Fly Away is a gripping, life-enhancing low-budget little film about the physically and emotionally punishing struggles of a single mother raising an autistic child. The actors are so exemplary that it is difficult to imagine this is not a documentary. They might not be household names, but they will be. Jeanne (played by the excellent Beth Broderick) has sacrificed almost every aspect of her own life, devoting herself to her handicapped daughter, Mandy (the remarkable Ashley Rickards, from the TV show One Tree Hill), who is now 16 and scarcely able to brush her own teeth. Constantly suspended from her school for special needs because she’s a danger to herself and the other children, she is also big enough to become a threat to her mother, sometimes shutting down completely but more often flying into howling rages that leave Jeanne covered with bruises.
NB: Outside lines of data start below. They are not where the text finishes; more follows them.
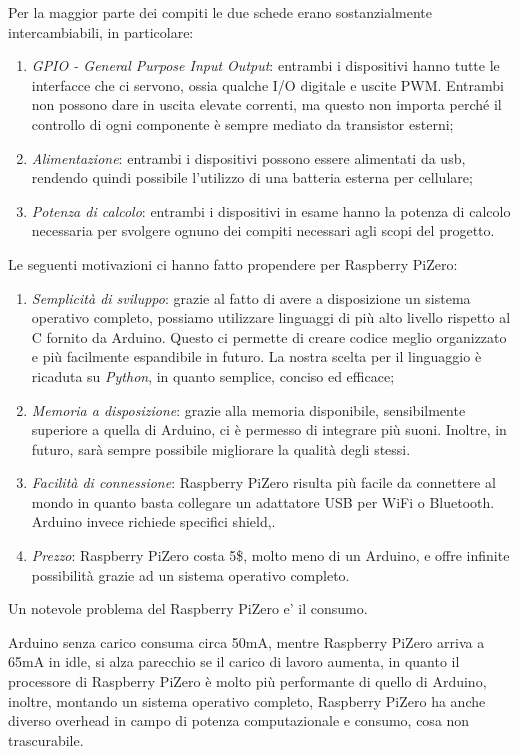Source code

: \documentclass[12pt]{article}
\newcommand{\raspi}{Raspberry Pi}
\newcommand{\raszero} {\raspi Zero}
\begin{document}
Per la maggior parte dei compiti le due schede erano sostanzialmente intercambiabili, in particolare:
\begin{enumerate}
\item \emph{GPIO - General Purpose Input Output}: entrambi i dispositivi hanno tutte le interfacce che ci servono, ossia qualche I/O digitale e uscite PWM. Entrambi non possono dare in uscita elevate correnti, ma questo non importa perché il controllo di ogni componente è sempre mediato da transistor esterni;
\item \emph{Alimentazione}: entrambi i dispositivi possono essere alimentati da usb, rendendo quindi possibile l'utilizzo di una batteria esterna per cellulare;
\item \emph{Potenza di calcolo}: entrambi i dispositivi in esame hanno la potenza di calcolo necessaria per svolgere ognuno dei compiti necessari agli scopi del progetto.
\end{enumerate} 

Le seguenti motivazioni ci hanno fatto propendere per \raszero :
\begin{enumerate}
\item \emph{Semplicità di sviluppo}: grazie al fatto di avere a disposizione un sistema operativo completo, possiamo utilizzare linguaggi di più alto livello rispetto al C fornito da Arduino. Questo ci permette di creare codice meglio organizzato e più facilmente espandibile in futuro. La nostra scelta per il linguaggio è ricaduta su \emph{Python}, in quanto semplice, conciso ed efficace;
\item \emph{Memoria a disposizione}: grazie alla memoria disponibile, sensibilmente superiore a quella di Arduino, ci è permesso di integrare più suoni. Inoltre, in futuro, sarà sempre possibile migliorare la qualità degli stessi.
\item \emph{Facilità di connessione}: \raszero{} risulta più facile da connettere al mondo in quanto basta collegare un adattatore USB per WiFi o Bluetooth. Arduino invece richiede specifici shield,.
\item \emph{Prezzo}: \raszero{} costa 5\$, molto meno di un Arduino, e offre infinite possibilità grazie ad un sistema operativo completo.
\end{enumerate}

Un notevole problema del \raszero{} e' il consumo.

Arduino senza carico consuma circa 50mA, mentre \raszero{} arriva a 65mA in idle, si alza parecchio se il carico di lavoro aumenta, in quanto il processore di \raszero{} è molto più performante di quello di Arduino, inoltre, montando un sistema operativo completo, \raszero{} ha anche diverso overhead in campo di potenza computazionale e consumo, cosa non trascurabile.
\end{document}
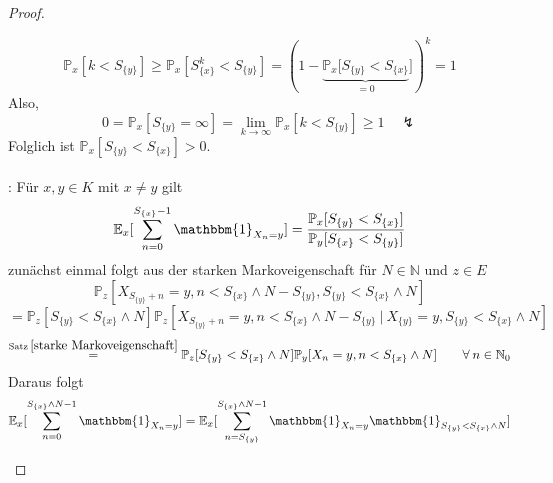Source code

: \documentclass[a4paper,12pt]{scrartcl}
\theoremstyle{definition}
\begin{document}
\begin{proof}
\begin{itemize}
\begin{equation*}
\mathbb{P}_{x}[k < S_{\lbrace y \rbrace}] \geq \mathbb{P}_{x}[S_{\lbrace x \rbrace}^{k} < S_{\lbrace y \rbrace}] = \left( 1 - \underbrace{\mathbb{P}_{x}[S_{\lbrace y \rbrace} < S_{\lbrace x \rbrace}}_{=0}] \right)^{k} = 1
\end{equation*}
Also,
\begin{equation*}
0 = \mathbb{P}_{x}[S_{\lbrace y \rbrace} = \infty] = \lim_{k \to \infty} \mathbb{P}_{x}[k < S_{\lbrace y \rbrace}] \geq 1 \quad \lightning
\end{equation*}
Folglich ist $\mathbb{P}_{x}[S_{\lbrace y \rbrace} < S_{\lbrace x \rbrace}]>0.$
\\
\\
: Für $x,y \in K$ mit $x \neq y$ gilt 
\begin{equation*}
\mathbb{E}_{x}[\sum_{n=0}^{S_{\lbrace x \rbrace}-1} \mathbbm{1}_{X_{n} = y}] = \dfrac{\mathbb{P}_{x}[S_{\lbrace y \rbrace } < S_{\lbrace x \rbrace}]}{\mathbb{P}_{y}[S_{\lbrace x \rbrace } < S_{\lbrace y \rbrace}]}
\end{equation*}
zunächst einmal folgt aus der starken Markoveigenschaft für $N \in \mathbb{N}$ und $z \in E$
\begin{equation*}
\mathbb{P}_{z}[X_{S_{\lbrace y \rbrace} + n} = y, n < S_{\lbrace x \rbrace} \wedge N - S_{\lbrace y \rbrace}, S_{\lbrace y \rbrace} < S_{\lbrace x \rbrace} \wedge N]
\end{equation*}
\begin{equation*}
= \mathbb{P}_{z}[S_{\lbrace y \rbrace} < S_{\lbrace x \rbrace} \wedge N] \mathbb{P}_{z}[X_{S_{\lbrace y \rbrace} + n} = y, n < S_{\lbrace x \rbrace} \wedge N - S_{\lbrace y \rbrace} \: | \: X_{\lbrace y \rbrace} = y,S_{\lbrace y \rbrace} < S_{\lbrace x \rbrace} \wedge N]
\end{equation*}
\begin{equation*}
\stackrel{\mathrm{Satz \: \ref{starke Markoveigenschaft}}}{=} \mathbb{P}_{z}[S_{\lbrace y \rbrace} < S_{\lbrace x \rbrace} \wedge N] \mathbb{P}_{y}[X_{n} = y, n < S_{\lbrace x \rbrace} \wedge N] \qquad \forall \: n \in \mathbb{N}_{0}
\end{equation*}
Daraus folgt
\begin{equation*}
\mathbb{E}_{x}[\sum_{n=0}^{S_{\lbrace x \rbrace} \wedge N -1}  \mathbbm{1}_{X_{n} = y}] = \mathbb{E}_{x}[\sum_{n=S_{\lbrace y \rbrace}}^{S_{\lbrace x \rbrace} \wedge N -1}  \mathbbm{1}_{X_{n} = y} \mathbbm{1}_{S_{\lbrace y \rbrace} < S_{\lbrace x \rbrace} \wedge N}]
\end{equation*}

\end{itemize}
\end{proof}
\end{document}
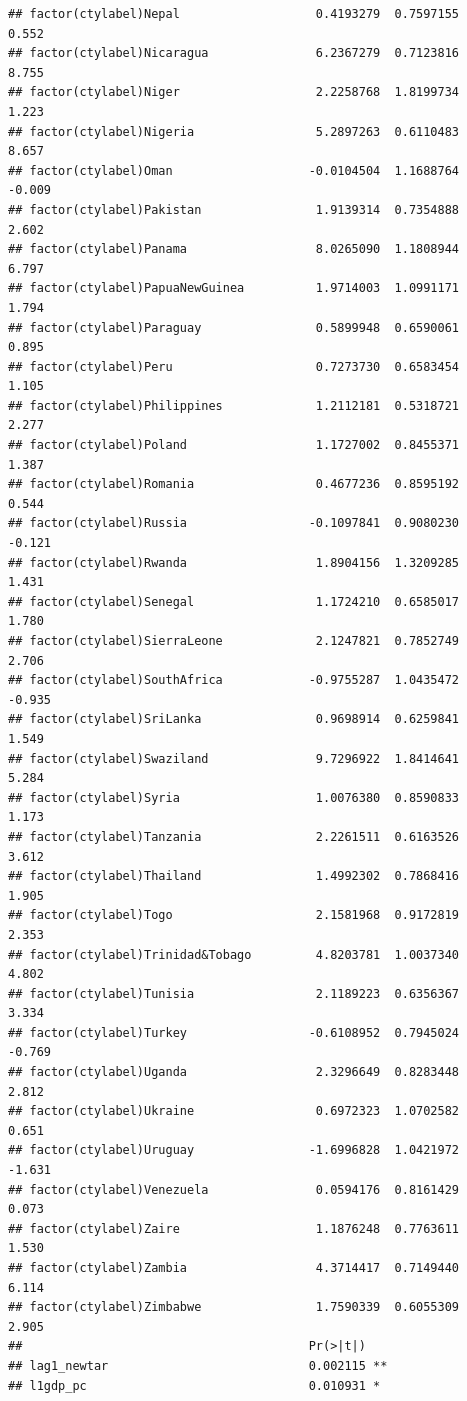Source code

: \documentclass[12pt]{article}\usepackage[]{graphicx}\usepackage[]{color}
\makeatletter
\newenvironment{kframe}{%
 \def\at@end@of@kframe{}%
 \ifinner\ifhmode%
  \def\at@end@of@kframe{\end{minipage}}%
  \begin{minipage}{\columnwidth}%
 \fi\fi%
 \def\FrameCommand##1{\hskip\@totalleftmargin \hskip-\fboxsep
 \colorbox{shadecolor}{##1}\hskip-\fboxsep
     \hskip-\linewidth \hskip-\@totalleftmargin \hskip\columnwidth}%
 \MakeFramed {\advance\hsize-\width
   \@totalleftmargin\z@ \linewidth\hsize
   \@setminipage}}%
 {\par\unskip\endMakeFramed%
 \at@end@of@kframe}
\newenvironment{knitrout}{}{} %
\makeatother
\begin{document}
\begin{knitrout}
\begin{kframe}
\begin{verbatim}
## factor(ctylabel)Nepal                   0.4193279  0.7597155   0.552
## factor(ctylabel)Nicaragua               6.2367279  0.7123816   8.755
## factor(ctylabel)Niger                   2.2258768  1.8199734   1.223
## factor(ctylabel)Nigeria                 5.2897263  0.6110483   8.657
## factor(ctylabel)Oman                   -0.0104504  1.1688764  -0.009
## factor(ctylabel)Pakistan                1.9139314  0.7354888   2.602
## factor(ctylabel)Panama                  8.0265090  1.1808944   6.797
## factor(ctylabel)PapuaNewGuinea          1.9714003  1.0991171   1.794
## factor(ctylabel)Paraguay                0.5899948  0.6590061   0.895
## factor(ctylabel)Peru                    0.7273730  0.6583454   1.105
## factor(ctylabel)Philippines             1.2112181  0.5318721   2.277
## factor(ctylabel)Poland                  1.1727002  0.8455371   1.387
## factor(ctylabel)Romania                 0.4677236  0.8595192   0.544
## factor(ctylabel)Russia                 -0.1097841  0.9080230  -0.121
## factor(ctylabel)Rwanda                  1.8904156  1.3209285   1.431
## factor(ctylabel)Senegal                 1.1724210  0.6585017   1.780
## factor(ctylabel)SierraLeone             2.1247821  0.7852749   2.706
## factor(ctylabel)SouthAfrica            -0.9755287  1.0435472  -0.935
## factor(ctylabel)SriLanka                0.9698914  0.6259841   1.549
## factor(ctylabel)Swaziland               9.7296922  1.8414641   5.284
## factor(ctylabel)Syria                   1.0076380  0.8590833   1.173
## factor(ctylabel)Tanzania                2.2261511  0.6163526   3.612
## factor(ctylabel)Thailand                1.4992302  0.7868416   1.905
## factor(ctylabel)Togo                    2.1581968  0.9172819   2.353
## factor(ctylabel)Trinidad&Tobago         4.8203781  1.0037340   4.802
## factor(ctylabel)Tunisia                 2.1189223  0.6356367   3.334
## factor(ctylabel)Turkey                 -0.6108952  0.7945024  -0.769
## factor(ctylabel)Uganda                  2.3296649  0.8283448   2.812
## factor(ctylabel)Ukraine                 0.6972323  1.0702582   0.651
## factor(ctylabel)Uruguay                -1.6996828  1.0421972  -1.631
## factor(ctylabel)Venezuela               0.0594176  0.8161429   0.073
## factor(ctylabel)Zaire                   1.1876248  0.7763611   1.530
## factor(ctylabel)Zambia                  4.3714417  0.7149440   6.114
## factor(ctylabel)Zimbabwe                1.7590339  0.6055309   2.905
##                                        Pr(>|t|)    
## lag1_newtar                            0.002115 ** 
## l1gdp_pc                               0.010931 *  

\end{verbatim}
\end{kframe}
\end{knitrout}
\end{document}
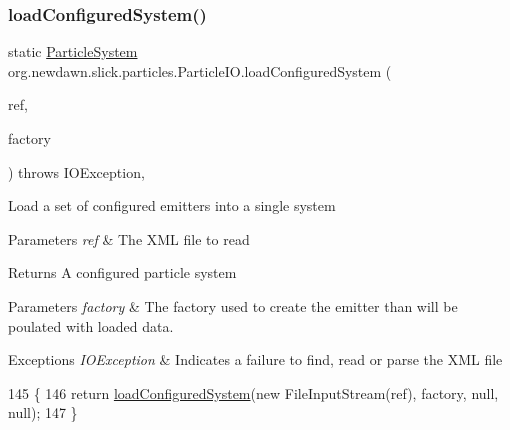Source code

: \subsubsection{\texorpdfstring{load\+Configured\+System()}{loadConfiguredSystem()}\hspace{0.1cm}{\footnotesize\ttfamily [7/9]}}
{\footnotesize\ttfamily static \mbox{\hyperlink{classorg_1_1newdawn_1_1slick_1_1particles_1_1_particle_system}{Particle\+System}} org.\+newdawn.\+slick.\+particles.\+Particle\+I\+O.\+load\+Configured\+System (\begin{DoxyParamCaption}\item[{File}]{ref,  }\item[{\mbox{\hyperlink{interfaceorg_1_1newdawn_1_1slick_1_1particles_1_1_configurable_emitter_factory}{Configurable\+Emitter\+Factory}}}]{factory }\end{DoxyParamCaption}) throws I\+O\+Exception\hspace{0.3cm}{\ttfamily [inline]}, {\ttfamily [static]}}

Load a set of configured emitters into a single system


\begin{DoxyParams}{Parameters}
{\em ref} & The X\+ML file to read \\
\hline
\end{DoxyParams}
\begin{DoxyReturn}{Returns}
A configured particle system 
\end{DoxyReturn}

\begin{DoxyParams}{Parameters}
{\em factory} & The factory used to create the emitter than will be poulated with loaded data. \\
\hline
\end{DoxyParams}

\begin{DoxyExceptions}{Exceptions}
{\em I\+O\+Exception} & Indicates a failure to find, read or parse the X\+ML file \\
\hline
\end{DoxyExceptions}

\begin{DoxyCode}
145                                                                    \{
146       \textcolor{keywordflow}{return} \mbox{\hyperlink{classorg_1_1newdawn_1_1slick_1_1particles_1_1_particle_i_o_a1da2bcc8784c9cf967326954bc3c9d33}{loadConfiguredSystem}}(\textcolor{keyword}{new} FileInputStream(ref), factory, null, null);
147     \}
\end{DoxyCode}
\mbox{\label{classorg_1_1newdawn_1_1slick_1_1particles_1_1_particle_i_o_ac80838fce5476faff35b22c95727f63a}} 
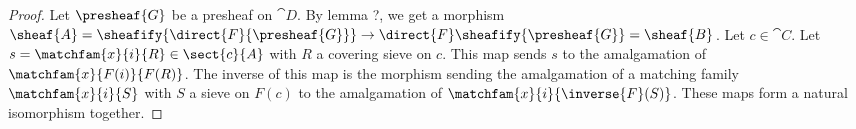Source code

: \begin{proof}
Let $\presheaf{G}$ be a presheaf on $\cat{D}$.
By lemma ?, we get a morphism 
$\sheaf{A} = \sheafify{\direct{F}{\presheaf{G}}} \rightarrow \direct{F}\sheafify{\presheaf{G}} = \sheaf{B}$.
Let $c\in \cat{C}$.
Let $s = \matchfam{x}{i}{R} \in \sect{c}{A}$ with $R$ a covering sieve on $c$.
This map sends $s$ to the amalgamation of $\matchfam{x}{F(i)}{F(R)}$.
The inverse of this map is the morphism sending the amalgamation of a matching family $\matchfam{x}{i}{S}$ with $S$ a sieve on $F(c)$
to the amalgamation of $\matchfam{x}{i}{\inverse{F}(S)}$.
These maps form a natural isomorphism together.
\end{proof}
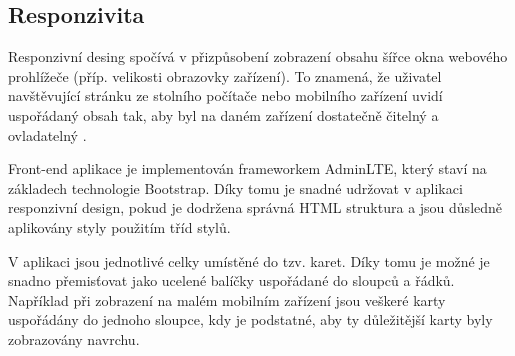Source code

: \documentclass[czech,BP]{thesiskiv}
\begin{document}
	\subsection{Responzivita}
	\par Responzivní desing spočívá v přizpůsobení zobrazení obsahu šířce okna webového prohlížeče (příp. velikosti obrazovky zařízení). To znamená, že uživatel navštěvující stránku ze stolního počítače nebo mobilního zařízení uvidí uspořádaný obsah tak, aby byl na daném zařízení dostatečně čitelný a ovladatelný \cite{CSSOkamzite}.
	\par Front-end aplikace je implementován frameworkem AdminLTE, který staví na základech technologie Bootstrap. Díky tomu je snadné udržovat v aplikaci responzivní design, pokud je dodržena správná HTML struktura a jsou důsledně aplikovány styly použitím tříd stylů. 
	\par V aplikaci jsou jednotlivé celky umístěné do tzv. karet. Díky tomu je možné je snadno přemisťovat jako ucelené balíčky uspořádané do sloupců a řádků. Například při zobrazení na malém mobilním zařízení jsou veškeré karty uspořádány do jednoho sloupce, kdy je podstatné, aby ty důležitější karty byly zobrazovány navrchu.  
\end{document}
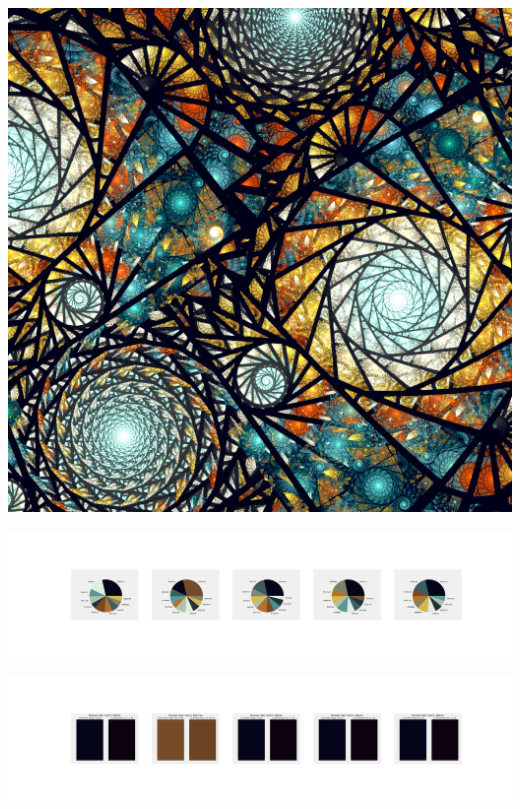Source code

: \documentclass[11pt]{article}
\begin{document}
\begin{landscape}
    \begin{center}
    \includegraphics[width=\textwidth]{./nbimg/file (370).jpg}
    \end{center}

    \begin{center}
    \includegraphics[width=250mm]{./nbimg/pie-301.jpg}
    \end{center}

    \begin{center}
    \includegraphics[width=250mm]{./nbimg/peak-301.jpg}
    \end{center}
    


\end{landscape}
\end{document}
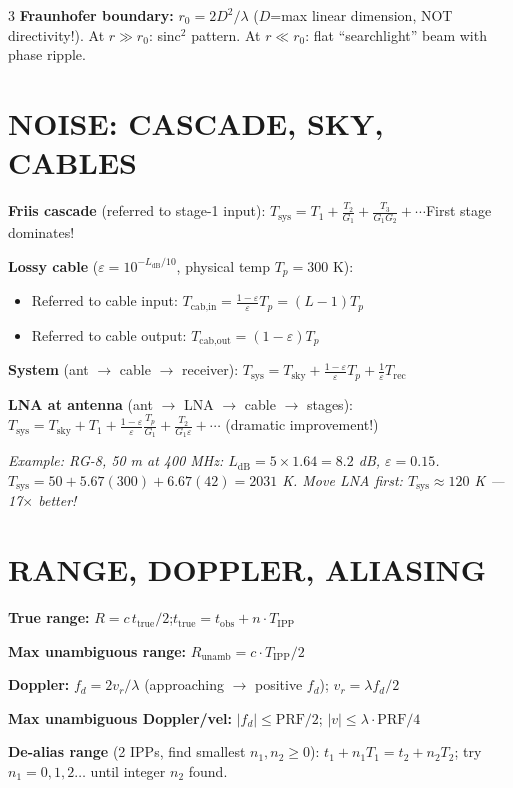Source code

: \documentclass[6pt,landscape]{article}
\begin{document}
\begin{multicols}{3}
\textbf{Fraunhofer boundary:} $r_0=2D^2/\lambda$ ($D$=max linear dimension, NOT directivity!). At $r\gg r_0$: sinc$^2$ pattern. At $r\ll r_0$: flat ``searchlight'' beam with phase ripple.

\section*{NOISE: CASCADE, SKY, CABLES}
\textbf{Friis cascade} (referred to stage-1 input):
$T_\text{sys}=T_1+\frac{T_2}{G_1}+\frac{T_3}{G_1 G_2}+\cdots$\quad First stage dominates!

\textbf{Lossy cable} ($\varepsilon=10^{-L_\text{dB}/10}$, physical temp $T_p=300$ K):
\begin{itemize}
\item Referred to cable input: $T_\text{cab,in}=\frac{1-\varepsilon}{\varepsilon}T_p=(L-1)T_p$
\item Referred to cable output: $T_\text{cab,out}=(1-\varepsilon)T_p$
\end{itemize}

\textbf{System} (ant $\to$ cable $\to$ receiver):
$T_\text{sys}=T_\text{sky}+\frac{1-\varepsilon}{\varepsilon}T_p+\frac{1}{\varepsilon}T_\text{rec}$

\textbf{LNA at antenna} (ant $\to$ LNA $\to$ cable $\to$ stages):
$T_\text{sys}=T_\text{sky}+T_1+\frac{1-\varepsilon}{\varepsilon}\frac{T_p}{G_1}+\frac{T_2}{G_1\varepsilon}+\cdots$ (dramatic improvement!)

\textit{Example: RG-8, 50 m at 400 MHz: $L_\text{dB}=5\times1.64=8.2$ dB, $\varepsilon=0.15$. $T_\text{sys}=50+5.67(300)+6.67(42)=2031$ K. Move LNA first: $T_\text{sys}\approx120$ K — 17$\times$ better!}

\section*{RANGE, DOPPLER, ALIASING}
\textbf{True range:} $R=c\,t_\text{true}/2$;\quad $t_\text{true}=t_\text{obs}+n\cdot T_\text{IPP}$

\textbf{Max unambiguous range:} $R_\text{unamb}=c\cdot T_\text{IPP}/2$

\textbf{Doppler:} $f_d=2v_r/\lambda$ (approaching $\to$ positive $f_d$); $v_r=\lambda f_d/2$

\textbf{Max unambiguous Doppler/vel:} $|f_d|\leq\text{PRF}/2$; $|v|\leq\lambda\cdot\text{PRF}/4$

\textbf{De-alias range} (2 IPPs, find smallest $n_1,n_2\geq0$):
$t_1+n_1 T_1=t_2+n_2 T_2$; try $n_1=0,1,2\ldots$ until integer $n_2$ found.


\end{multicols}
\end{document}

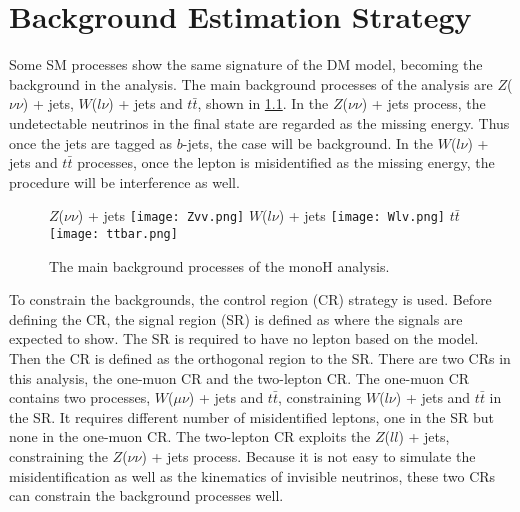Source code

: \documentclass[class=NTHU_thesis, crop=false]{standalone}
\begin{document}
\chapter{Background Estimation Strategy}
\label{chap:estimation_strategy}
Some SM processes show the same signature of the DM model, becoming the background in the analysis. The main background processes of the analysis are $Z$($\nu\nu$) + jets, $W$($l\nu$) + jets and $t\bar{t}$, shown in \cref{fig:Bkg-Processes}. In the $Z$($\nu\nu$) + jets process, the undetectable neutrinos in the final state are regarded as the missing energy. Thus once the jets are tagged as $b$-jets, the case will be background. In the $W$($l\nu$) + jets and $t\bar{t}$ processes, once the lepton is misidentified as the missing energy, the procedure will be interference as well.

\begin{figure}[!hbt]
	\captionsetup[subfigure]{labelformat=empty}
	\centering
	\subcaptionbox
	{$Z$($\nu\nu$) + jets
		\label{fig:Bkg-Processes-fig1}}
		{\texttt{[image: Zvv.png]}}
	\subcaptionbox
	{$W$($l\nu$) + jets
		\label{fig:Bkg-Processes-fig2}}
		{\texttt{[image: Wlv.png]}}
	\subcaptionbox
	{$t\bar{t}$
		\label{fig:Bkg-Processes-fig3}}
		{\texttt{[image: ttbar.png]}}
	\caption{The main background processes of the monoH analysis.}
	\label{fig:Bkg-Processes}
\end{figure}

To constrain the backgrounds, the control region (CR) strategy is used. Before defining the CR, the signal region (SR) is defined as where the signals are expected to show. The SR is required to have no lepton based on the model. Then the CR is defined as the orthogonal region to the SR. There are two CRs in this analysis, the one-muon CR and the two-lepton CR. The one-muon CR contains two processes, $W$($\mu\nu$) + jets and $t\bar{t}$, constraining $W$($l\nu$) + jets and $t\bar{t}$ in the SR. It requires different number of misidentified leptons, one in the SR but none in the one-muon CR. The two-lepton CR exploits the $Z$($ll$) + jets, constraining the $Z$($\nu\nu$) + jets process. Because it is not easy to simulate the misidentification as well as the kinematics of invisible neutrinos, these two CRs can constrain the background processes well.
\end{document}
Trying to be a caring parent and still eke out a living working at home on a laptop, which Mandy attacks like a used toy, Jeanne is sometimes relieved of her duties by her ex-husband, Pete, who can’t deal with parenting a disabled child at all, and whose visits always end in disaster. Jeanne has had so little time for herself that she hasn’t felt the touch of a human hand in years. Along comes Tom (Greg Germann), a new neighbor with a rescue dog who develops a fondness for Jeanne and a special relationship with Mandy, too. Tom is too good to be true, but his attempts to bring love to Jeanne’s lonely life are met with a rejection that drives him away. Well-meaning teachers and friends recommend Mandy be institutionalized, but Jeanne adamantly resists any decision that could separate her from the child she loves. The sword has a double edge.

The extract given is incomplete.